Il possédait à Arpinum[11] une belle maison de campagne, une petite terre aux environs de Naples, et une autre, petite également, près de Pompéi. La dot de Térentia, sa femme, était de cent vingt mille deniers[12], et il eut une succession qui lui en valut quatre-vingt-dix mille[13]. Avec cette fortune il vivait honorablement et sagement, dans la société des Grecs et des Romains les plus instruits. Il était rare qu’il se mît à table avant le coucher du soleil, moins à cause de ses occupations, que pour ménager la faiblesse de son estomac. Il soignait son corps avec des précautions extrêmes : il avait chaque jour un nombre réglé de frictions et de promenades. Il parvint, par ce régime, à se fortifier le tempérament, à le rendre sain et vigoureux, et capable de supporter les luttes pénibles et les rudes travaux. Il abandonna à son frère la maison paternelle, et se logea sur le Palatin, afin que ses clients n’eussent pas l’ennui de l’aller chercher si loin[14] ; car, tous les matins, il se présentait à sa porte autant de monde qu’à celles de Crassus et de Pompée, les plus honorés des Romains, et les plus en renom, l’un à cause de ses richesses, l’autre pour l’autorité dont il jouissait dans les armées. Pompée lui-même recherchait Cicéron ; et l’appui de Cicéron lui fut très-utile pour augmenter sa puissance et sa gloire.
Quand Cicéron brigua la préture, plusieurs personnes d’un haut mérite étaient sur les rangs avant lui : il fut nommé néanmoins le premier de tous ; et les arrêts qu’il rendit pendant sa magistrature lui firent une grande réputation de droiture et de probité. Licinius Macer, homme considérable par lui-même, et soutenu d’ailleurs de tout le crédit de Crassus, fut accusé de péculat devant Cicéron. Plein de confiance dans son pouvoir et dans le zèle de ses amis, il se croyait si sûr de vaincre, que, lorsque les juges commencèrent à donner leurs voix, il courut, dit-on, chez lui, se fit couper les cheveux, prit une robe blanche, et se disposa à retourner au Forum. Cependant, Crassus vint au-devant de lui, et, l’ayant rencontré à la porte de sa cour, il lui annonça qu’il venait d’être condamné à l’unanimité des suffrages. Licinius fut si frappé de ce coup, qu’étant rentré chez lui, il se coucha, et mourut subitement. Ce jugement fit beaucoup d’honneur à Cicéron, à cause de la fermeté qu’il avait déployée pendant tout le cours des débats. Vatinius, homme revêche, et qui, dans ses plaidoyers, traitait fort légèrement les juges, avait le cou plein d’écrouelles : il s’approcha un jour du tribunal de Cicéron, et lui demanda quelque chose. Comme le préteur tardait à lui accorder sa demande, et prenait le temps d’y réfléchir : « Si j’étais préteur, dit Vatinius, je ne balancerais pas. — Aussi, répondit Cicéron, en se tournant vers lui, n’ai-je pas le cou si gros que toi[15]. »

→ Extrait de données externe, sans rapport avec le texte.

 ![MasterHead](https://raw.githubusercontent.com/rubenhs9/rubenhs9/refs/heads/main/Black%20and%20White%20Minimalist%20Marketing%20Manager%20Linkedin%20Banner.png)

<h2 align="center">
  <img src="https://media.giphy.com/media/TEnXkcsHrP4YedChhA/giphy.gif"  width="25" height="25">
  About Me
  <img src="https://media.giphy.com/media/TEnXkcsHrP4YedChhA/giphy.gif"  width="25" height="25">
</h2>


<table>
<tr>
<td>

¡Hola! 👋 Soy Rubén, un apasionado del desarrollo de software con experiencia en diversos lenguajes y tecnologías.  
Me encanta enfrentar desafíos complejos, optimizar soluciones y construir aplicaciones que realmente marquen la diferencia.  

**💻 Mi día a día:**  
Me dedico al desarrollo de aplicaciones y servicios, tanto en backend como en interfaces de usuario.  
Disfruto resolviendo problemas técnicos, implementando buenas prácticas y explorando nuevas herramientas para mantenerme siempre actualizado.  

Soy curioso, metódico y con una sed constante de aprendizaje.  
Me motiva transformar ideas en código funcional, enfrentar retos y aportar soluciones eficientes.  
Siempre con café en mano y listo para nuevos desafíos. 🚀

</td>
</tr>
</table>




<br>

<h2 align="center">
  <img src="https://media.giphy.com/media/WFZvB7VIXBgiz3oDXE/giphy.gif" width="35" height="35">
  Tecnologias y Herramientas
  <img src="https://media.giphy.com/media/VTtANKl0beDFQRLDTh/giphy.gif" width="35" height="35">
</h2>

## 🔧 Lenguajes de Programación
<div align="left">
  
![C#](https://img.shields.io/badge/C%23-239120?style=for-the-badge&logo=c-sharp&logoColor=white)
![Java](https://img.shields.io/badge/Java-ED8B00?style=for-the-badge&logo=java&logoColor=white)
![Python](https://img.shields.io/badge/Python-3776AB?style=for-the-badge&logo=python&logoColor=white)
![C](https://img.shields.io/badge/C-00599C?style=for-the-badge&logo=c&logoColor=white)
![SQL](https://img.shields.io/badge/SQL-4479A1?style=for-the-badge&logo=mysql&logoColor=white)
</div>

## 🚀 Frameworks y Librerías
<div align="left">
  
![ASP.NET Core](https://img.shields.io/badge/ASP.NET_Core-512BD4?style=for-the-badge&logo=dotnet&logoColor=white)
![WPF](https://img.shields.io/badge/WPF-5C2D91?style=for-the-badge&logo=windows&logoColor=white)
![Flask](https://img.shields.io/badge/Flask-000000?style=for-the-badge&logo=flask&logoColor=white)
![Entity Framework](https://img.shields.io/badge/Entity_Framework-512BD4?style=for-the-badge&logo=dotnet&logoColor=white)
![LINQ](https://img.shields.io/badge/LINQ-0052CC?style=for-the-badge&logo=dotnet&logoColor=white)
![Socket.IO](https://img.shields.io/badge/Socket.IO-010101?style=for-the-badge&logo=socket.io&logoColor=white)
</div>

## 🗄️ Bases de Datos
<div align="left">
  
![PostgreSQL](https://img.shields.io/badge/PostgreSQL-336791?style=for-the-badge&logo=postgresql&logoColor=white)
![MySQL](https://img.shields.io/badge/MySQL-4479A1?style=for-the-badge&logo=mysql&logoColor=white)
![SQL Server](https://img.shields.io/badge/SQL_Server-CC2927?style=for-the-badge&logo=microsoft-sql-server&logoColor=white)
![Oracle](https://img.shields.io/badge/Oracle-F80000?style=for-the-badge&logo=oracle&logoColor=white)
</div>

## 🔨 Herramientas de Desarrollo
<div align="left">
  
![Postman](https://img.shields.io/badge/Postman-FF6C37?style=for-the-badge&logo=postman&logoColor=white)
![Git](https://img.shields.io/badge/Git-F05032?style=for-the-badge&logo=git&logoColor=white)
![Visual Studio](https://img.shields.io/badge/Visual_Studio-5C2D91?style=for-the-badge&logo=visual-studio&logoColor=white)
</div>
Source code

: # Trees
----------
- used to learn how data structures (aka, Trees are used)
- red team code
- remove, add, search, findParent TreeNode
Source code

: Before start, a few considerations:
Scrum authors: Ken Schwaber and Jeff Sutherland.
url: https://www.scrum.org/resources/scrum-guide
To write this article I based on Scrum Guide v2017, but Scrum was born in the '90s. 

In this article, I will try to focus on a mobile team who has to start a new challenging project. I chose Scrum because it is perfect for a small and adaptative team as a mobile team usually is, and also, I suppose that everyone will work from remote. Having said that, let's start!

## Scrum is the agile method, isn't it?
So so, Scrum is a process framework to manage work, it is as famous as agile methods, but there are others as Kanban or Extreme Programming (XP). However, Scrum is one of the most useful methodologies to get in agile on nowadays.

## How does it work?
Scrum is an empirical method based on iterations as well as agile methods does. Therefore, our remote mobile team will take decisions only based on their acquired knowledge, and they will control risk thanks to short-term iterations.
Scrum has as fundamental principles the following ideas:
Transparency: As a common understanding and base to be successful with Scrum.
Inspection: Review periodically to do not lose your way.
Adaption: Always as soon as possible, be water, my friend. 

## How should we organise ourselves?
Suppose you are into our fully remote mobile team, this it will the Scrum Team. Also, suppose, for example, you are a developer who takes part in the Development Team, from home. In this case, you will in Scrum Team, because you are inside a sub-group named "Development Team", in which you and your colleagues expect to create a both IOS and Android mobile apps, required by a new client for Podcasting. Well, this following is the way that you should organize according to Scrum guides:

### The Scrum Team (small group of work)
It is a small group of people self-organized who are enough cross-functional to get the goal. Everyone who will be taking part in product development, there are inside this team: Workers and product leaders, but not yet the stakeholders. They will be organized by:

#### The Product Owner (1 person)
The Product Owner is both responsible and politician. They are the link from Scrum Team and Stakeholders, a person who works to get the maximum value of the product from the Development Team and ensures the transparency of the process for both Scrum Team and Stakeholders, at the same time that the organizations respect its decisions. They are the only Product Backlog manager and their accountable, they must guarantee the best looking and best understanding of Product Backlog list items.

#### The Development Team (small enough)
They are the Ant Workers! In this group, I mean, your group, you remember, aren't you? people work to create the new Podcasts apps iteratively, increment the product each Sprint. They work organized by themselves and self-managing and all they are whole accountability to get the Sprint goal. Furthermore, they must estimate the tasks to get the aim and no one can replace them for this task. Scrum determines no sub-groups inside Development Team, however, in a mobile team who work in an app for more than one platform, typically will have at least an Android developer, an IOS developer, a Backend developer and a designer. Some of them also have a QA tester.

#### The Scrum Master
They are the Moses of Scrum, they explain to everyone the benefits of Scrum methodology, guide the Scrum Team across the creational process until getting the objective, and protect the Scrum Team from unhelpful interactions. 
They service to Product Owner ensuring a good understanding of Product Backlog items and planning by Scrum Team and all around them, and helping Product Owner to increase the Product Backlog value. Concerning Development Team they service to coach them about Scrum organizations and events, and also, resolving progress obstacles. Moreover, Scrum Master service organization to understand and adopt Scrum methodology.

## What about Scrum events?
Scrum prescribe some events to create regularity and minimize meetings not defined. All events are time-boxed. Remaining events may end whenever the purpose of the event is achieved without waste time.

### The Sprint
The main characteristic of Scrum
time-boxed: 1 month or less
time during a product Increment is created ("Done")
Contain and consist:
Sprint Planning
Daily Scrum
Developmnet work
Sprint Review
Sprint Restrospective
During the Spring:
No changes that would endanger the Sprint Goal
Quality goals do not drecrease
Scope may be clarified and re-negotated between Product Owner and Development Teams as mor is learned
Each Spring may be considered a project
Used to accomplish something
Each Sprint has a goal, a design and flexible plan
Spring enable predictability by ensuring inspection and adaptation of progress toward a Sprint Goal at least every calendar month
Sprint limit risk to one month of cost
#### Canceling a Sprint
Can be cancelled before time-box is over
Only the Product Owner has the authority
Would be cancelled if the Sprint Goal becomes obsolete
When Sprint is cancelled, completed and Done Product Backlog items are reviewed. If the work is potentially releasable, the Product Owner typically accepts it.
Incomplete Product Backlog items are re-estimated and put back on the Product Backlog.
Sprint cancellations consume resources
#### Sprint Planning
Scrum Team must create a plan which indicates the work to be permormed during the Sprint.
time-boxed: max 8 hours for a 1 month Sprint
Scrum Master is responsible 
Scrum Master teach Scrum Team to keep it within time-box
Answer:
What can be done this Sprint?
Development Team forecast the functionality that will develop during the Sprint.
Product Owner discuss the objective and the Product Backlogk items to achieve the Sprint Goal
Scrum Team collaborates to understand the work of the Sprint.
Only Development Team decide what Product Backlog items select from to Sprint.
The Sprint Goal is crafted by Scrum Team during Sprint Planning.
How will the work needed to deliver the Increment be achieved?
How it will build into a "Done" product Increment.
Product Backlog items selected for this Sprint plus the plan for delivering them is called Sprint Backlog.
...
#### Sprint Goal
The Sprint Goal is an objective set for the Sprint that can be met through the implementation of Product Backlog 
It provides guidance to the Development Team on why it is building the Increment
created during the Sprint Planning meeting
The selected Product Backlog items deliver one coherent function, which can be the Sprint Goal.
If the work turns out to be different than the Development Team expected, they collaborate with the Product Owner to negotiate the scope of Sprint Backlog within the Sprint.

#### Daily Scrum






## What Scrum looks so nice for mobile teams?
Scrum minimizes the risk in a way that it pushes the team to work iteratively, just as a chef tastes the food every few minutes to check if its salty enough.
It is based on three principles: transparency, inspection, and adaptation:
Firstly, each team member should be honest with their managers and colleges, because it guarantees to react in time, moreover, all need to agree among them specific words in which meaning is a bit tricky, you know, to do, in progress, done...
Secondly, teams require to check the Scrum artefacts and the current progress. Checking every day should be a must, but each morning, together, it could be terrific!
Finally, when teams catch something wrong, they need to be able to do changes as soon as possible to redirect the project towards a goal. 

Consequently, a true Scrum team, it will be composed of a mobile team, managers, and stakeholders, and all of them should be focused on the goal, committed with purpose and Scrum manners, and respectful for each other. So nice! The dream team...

Deux ou trois jours avant l’expiration de sa préture, on intenta par-devant lui, à Manilius, une accusation de péculat. Ce Manilius avait la faveur et l’affection du peuple, qui le croyait en butte à l’envie à cause de Pompée, car Manilius était l’ami de Pompée. L’accusé demanda qu’on lui assignât quelques jours pour répondre aux charges : Cicéron le cita au lendemain ; ce qui irrita fort le peuple, les préteurs étant dans l’usage d’accorder au moins dix jours aux accusés. Les tribuns traduisirent pour ce fait Cicéron devant l’assemblée du peuple, et l’accusèrent d’avoir prévariqué. Il demanda à être entendu : « M’étant toujours montré, dit-il, aussi « favorable aux accusés que le permettent les lois, je me croirais bien coupable si je n’avais pas traité Manilius avec autant de douceur et d’humanité que les autres. Je lui ai donc donné exprès le seul jour de ma préture dont je pouvais encore disposer. En effet, si j’eusse renvoyé à un autre préteur le jugement de son affaire, ce n’eût pas été lui rendre service. » Cette justification produisit dans le peuple un changement merveilleux : Cicéron fut comblé de louanges, et on le pria de défendre lui-même Manilius. Il s’en chargea volontiers, surtout par égard pour Pompée absent ; il reprit toute l’affaire dès l’origine, et parla avec force contre les partisans de l’oligarchie, et contre les envieux de Pompée[16].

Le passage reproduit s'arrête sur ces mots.